The night everything changed
December 1996. Sally Clark, a British lawyer, finds her 11-week-old son Christopher unresponsive in his crib. The paramedics arrive. Nothing can be done. The medical report says natural causes — most likely Sudden Infant Death Syndrome.
Less than two years later, her second son Harry dies the same way. He is eight weeks old.
At that moment, sympathy stopped. And the calculations began.
The number that destroyed her life
In court, the prominent physician Sir Roy Meadow stood up and said one sentence that changed Sally Clark's fate forever:
The probability of two children dying from SIDS in the same affluent family is 1 in 73 million.
His method was simple. The odds of one such death in a family like Clark's was roughly 1 in 8,500. So he multiplied: 8,500 × 8,500 = 73 million.
The jury looked at the number. 1 in 73 million. Like winning the lottery twice in a row. It could not be a coincidence.
November 1999 — unanimous guilty verdict. Life in prison.
Three errors buried inside one number
The number was wrong from the start. When statisticians reviewed it, they found three compounding mistakes.
Error one: the independence assumption
Meadow multiplied the two probabilities as if the deaths were completely unrelated events — like rolling a die twice. But infant deaths are not random in that way. There may be genetic or environmental factors that make the same family more vulnerable. The Royal Statistical Society later confirmed that multiplying the probabilities was only valid if the two events were statistically independent — something that had never been established.
Error two: selective factors
Meadow chose factors that made the death less likely in the Clark family — good income, stability, no smoking. He ignored factors that worked in the other direction, like both children being male, and boys face higher SIDS risk than girls.
Error three — and the most damaging: the prosecutor's fallacy
Here the problem stops being mathematical and becomes philosophical.
1 in 73 million is the probability of two accidental deaths. But the jury heard something different: that the probability of Sally's innocence was 1 in 73 million.
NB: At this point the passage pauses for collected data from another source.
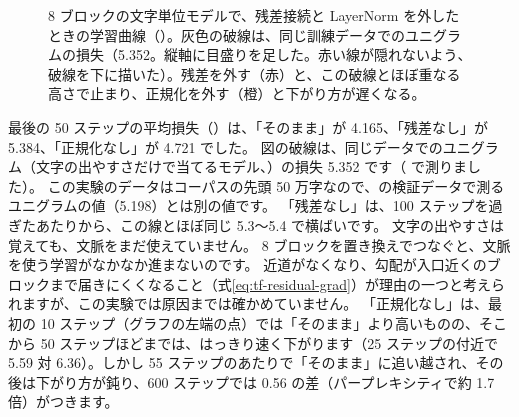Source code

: \begin{figure}[tbp]
\centering
{}
\caption{8 ブロックの文字単位モデルで、残差接続と LayerNorm を外したときの学習曲線（）。灰色の破線は、同じ訓練データでのユニグラムの損失（5.352。縦軸に目盛りを足した。赤い線が隠れないよう、破線を下に描いた）。残差を外す（赤）と、この破線とほぼ重なる高さで止まり、正規化を外す（橙）と下がり方が遅くなる。}
\label{fig:tf-ablation}
\end{figure}

最後の 50 ステップの平均損失（）は、「そのまま」が 4.165、「残差なし」が 5.384、「正規化なし」が 4.721 でした。
図の破線は、同じデータでのユニグラム（文字の出やすさだけで当てるモデル、）の損失 5.352 です（ で測りました）。
この実験のデータはコーパスの先頭 50 万字なので、の検証データで測るユニグラムの値（5.198）とは別の値です。
「残差なし」は、100 ステップを過ぎたあたりから、この線とほぼ同じ 5.3〜5.4 で横ばいです。
文字の出やすさは覚えても、文脈をまだ使えていません。
8 ブロックを置き換えでつなぐと、文脈を使う学習がなかなか進まないのです。
近道がなくなり、勾配が入口近くのブロックまで届きにくくなること（式\eqref{eq:tf-residual-grad}）が理由の一つと考えられますが、この実験では原因までは確かめていません。
「正規化なし」は、最初の 10 ステップ（グラフの左端の点）では「そのまま」より高いものの、そこから 50 ステップほどまでは、はっきり速く下がります（25 ステップの付近で 5.59 対 6.36）。しかし 55 ステップのあたりで「そのまま」に追い越され、その後は下がり方が鈍り、600 ステップでは 0.56 の差（パープレキシティで約 1.7 倍）がつきます。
These are not the same thing. Not even close. Saying the chance of two natural deaths is 1 in 73 million tells you nothing about whether the mother is guilty, unless you also ask: what is the probability that a mother kills both her children? When one statistician calculated that figure in 2002, he found that repeated natural death was actually between 4.5 and 9 times more likely than repeated homicide.
In other words: the numbers were pointing toward innocence. Nobody ran that calculation.
What happened next
In 2003, it emerged that the pathologist who examined the children had withheld lab reports indicating Harry had died from a bacterial infection — a natural death, clearly documented. The conviction was overturned. Sally Clark walked out of prison after four years.
She never recovered. The imprisonment, the loss of her children, returning to a world that had already decided who she was — it accumulated. She died in 2007 from acute alcohol intoxication, aged 42.
Meadow's medical license was temporarily revoked, then reinstated. He had used the same logic in other cases.
Case two: The nurse and the number 342 million
The Hague, Netherlands, 2001. Lucia de Berk is a pediatric nurse at Juliana Children's Hospital. After a baby dies during her shift, a colleague reports to hospital management that de Berk has been present at an unusually high number of deaths and resuscitations.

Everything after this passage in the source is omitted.